*EXERCISE*:
The records that follow must be reproduced in full, exactly as written.

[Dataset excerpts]
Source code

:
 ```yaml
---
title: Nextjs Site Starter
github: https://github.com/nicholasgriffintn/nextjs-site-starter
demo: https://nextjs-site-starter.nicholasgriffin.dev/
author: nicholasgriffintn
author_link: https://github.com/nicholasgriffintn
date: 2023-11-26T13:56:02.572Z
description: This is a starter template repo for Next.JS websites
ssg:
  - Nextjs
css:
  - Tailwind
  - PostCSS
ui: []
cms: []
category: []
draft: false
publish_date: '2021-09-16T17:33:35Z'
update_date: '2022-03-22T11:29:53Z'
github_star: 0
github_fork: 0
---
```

*TASK RESULT*:
Source code

:
 ```yaml
---
title: Nextjs Site Starter
github: https://github.com/nicholasgriffintn/nextjs-site-starter
demo: https://nextjs-site-starter.nicholasgriffin.dev/
author: nicholasgriffintn
author_link: https://github.com/nicholasgriffintn
date: 2023-11-26T13:56:02.572Z
description: This is a starter template repo for Next.JS websites
ssg:
  - Nextjs
css:
  - Tailwind
  - PostCSS
ui: []
cms: []
category: []
draft: false
publish_date: '2021-09-16T17:33:35Z'
update_date: '2022-03-22T11:29:53Z'
github_star: 0
github_fork: 0
---
```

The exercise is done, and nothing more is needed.